Dal punto di vista strategico, le imprese europee e internazionali che esportano negli Stati Uniti devono considerare due aspetti principali. Primo, la rimozione dei dazi offre una riduzione immediata dei costi di ingresso sul mercato statunitense, aumentando la competitività dei prodotti stranieri rispetto a quelli locali. Questo può favorire una revisione delle politiche di prezzo, dei volumi di export e delle strategie di marketing dedicate al mercato USA.

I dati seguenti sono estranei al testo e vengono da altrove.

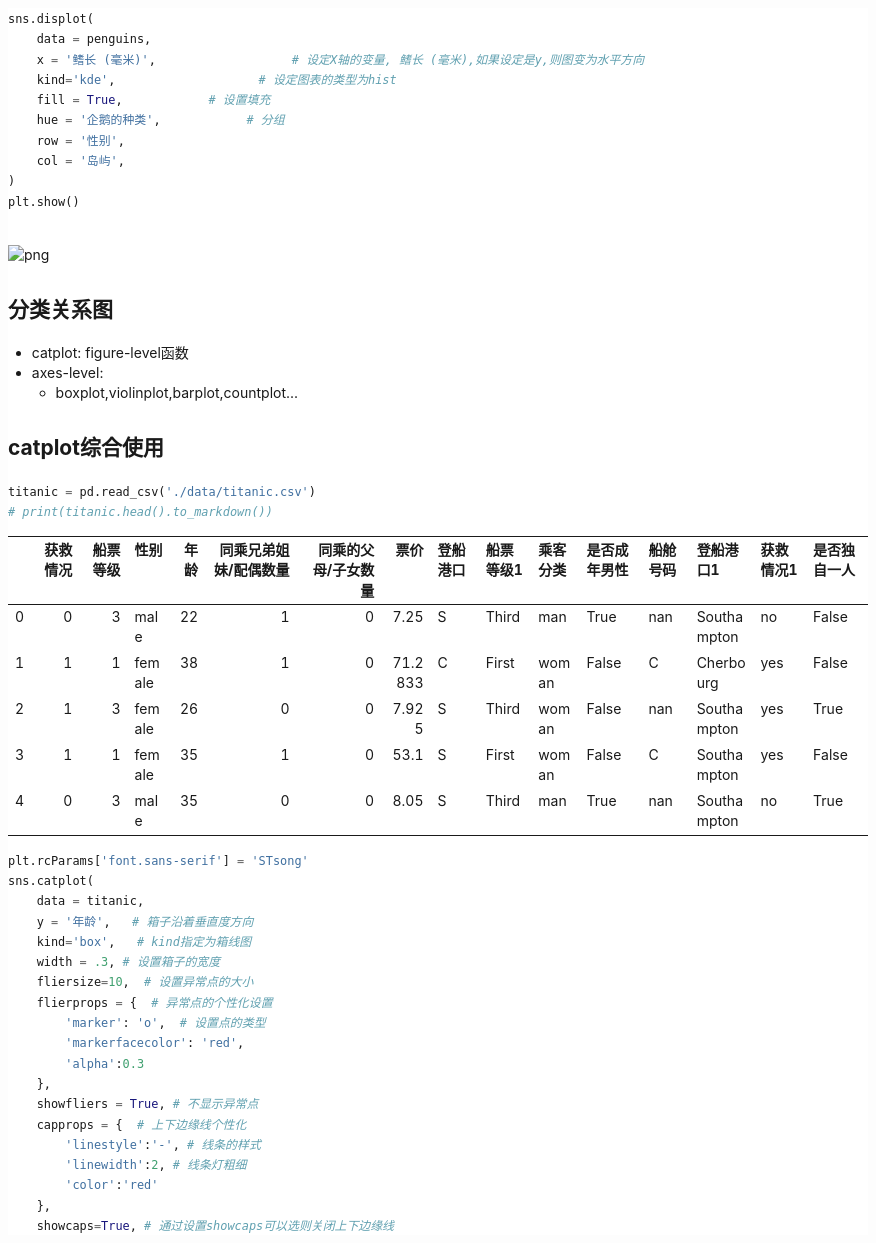 

```python
sns.displot(
    data = penguins,
    x = '鳍长 (毫米)',                   # 设定X轴的变量, 鳍长 (毫米),如果设定是y,则图变为水平方向
    kind='kde',                    # 设定图表的类型为hist
    fill = True,            # 设置填充
    hue = '企鹅的种类',            # 分组   
    row = '性别',
    col = '岛屿',
)
plt.show()
```


​    
![png](output_27_0.png)
​    


## 分类关系图

- catplot: figure-level函数
- axes-level:
    - boxplot,violinplot,barplot,countplot...

## catplot综合使用


```python
titanic = pd.read_csv('./data/titanic.csv')
# print(titanic.head().to_markdown())
```

|    |   获救情况 |   船票等级 | 性别   |   年龄 |   同乘兄弟姐妹/配偶数量 |   同乘的父母/子女数量 |    票价 | 登船港口   | 船票等级1   | 乘客分类   | 是否成年男性   | 船舱号码   | 登船港口1   | 获救情况1   | 是否独自一人   |
|---:|-----------:|-----------:|:-------|-------:|------------------------:|----------------------:|--------:|:-----------|:------------|:-----------|:---------------|:-----------|:------------|:------------|:---------------|
|  0 |          0 |          3 | male   |     22 |                       1 |                     0 |  7.25   | S          | Third       | man        | True           | nan        | Southampton | no          | False          |
|  1 |          1 |          1 | female |     38 |                       1 |                     0 | 71.2833 | C          | First       | woman      | False          | C          | Cherbourg   | yes         | False          |
|  2 |          1 |          3 | female |     26 |                       0 |                     0 |  7.925  | S          | Third       | woman      | False          | nan        | Southampton | yes         | True           |
|  3 |          1 |          1 | female |     35 |                       1 |                     0 | 53.1    | S          | First       | woman      | False          | C          | Southampton | yes         | False          |
|  4 |          0 |          3 | male   |     35 |                       0 |                     0 |  8.05   | S          | Third       | man        | True           | nan        | Southampton | no          | True           |


```python
plt.rcParams['font.sans-serif'] = 'STsong'
sns.catplot(
    data = titanic,
    y = '年龄',   # 箱子沿着垂直度方向
    kind='box',   # kind指定为箱线图
    width = .3, # 设置箱子的宽度
    fliersize=10,  # 设置异常点的大小
    flierprops = {  # 异常点的个性化设置
        'marker': 'o',  # 设置点的类型
        'markerfacecolor': 'red',
        'alpha':0.3
    },
    showfliers = True, # 不显示异常点
    capprops = {  # 上下边缘线个性化
        'linestyle':'-', # 线条的样式
        'linewidth':2, # 线条灯粗细
        'color':'red'
    },
    showcaps=True, # 通过设置showcaps可以选则关闭上下边缘线
```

Secondo, la risposta del Presidente degli Stati Uniti, attraverso una Proclamation che introduce un sovrapprezzo temporaneo del 10% sulle importazioni, definisce una nuova cornice normativa fino al 24 luglio 2026. Sebbene temporaneo, questo sovrapprezzo richiede alle imprese di ricalcolare i costi di importazione e di valutare eventuali aggiustamenti nei contratti commerciali già in essere. Per le aziende con catene di approvvigionamento globali, la pianificazione logistica e finanziaria diventa cruciale per minimizzare l’impatto economico del sovrapprezzo e massimizzare il vantaggio derivante dalla rimozione dei precedenti dazi IEEPA.
Dal punto di vista dell’internazionalizzazione, la sentenza rappresenta anche un’opportunità di rinegoziazione dei termini commerciali. Le imprese possono sfruttare la temporanea riduzione dei costi di importazione per rafforzare la propria presenza sul mercato USA, espandere la gamma di prodotti offerti o incrementare la quota di mercato in segmenti ad alto valore aggiunto. È altresì raccomandabile monitorare attentamente l’evoluzione normativa, poiché le autorità statunitensi potrebbero adottare ulteriori misure compensative o adattamenti dei dazi in funzione della politica commerciale e delle tensioni internazionali.
In conclusione, la sentenza della Corte Suprema costituisce un punto di svolta per le aziende esportatrici, richiedendo un approccio integrato tra gestione finanziaria, compliance doganale e strategie commerciali mirate. La combinazione di rimborso dei dazi pregressi e del sovrapprezzo temporaneo impone una pianificazione agile e tempestiva per sfruttare appieno le opportunità offerte da questo scenario dinamico.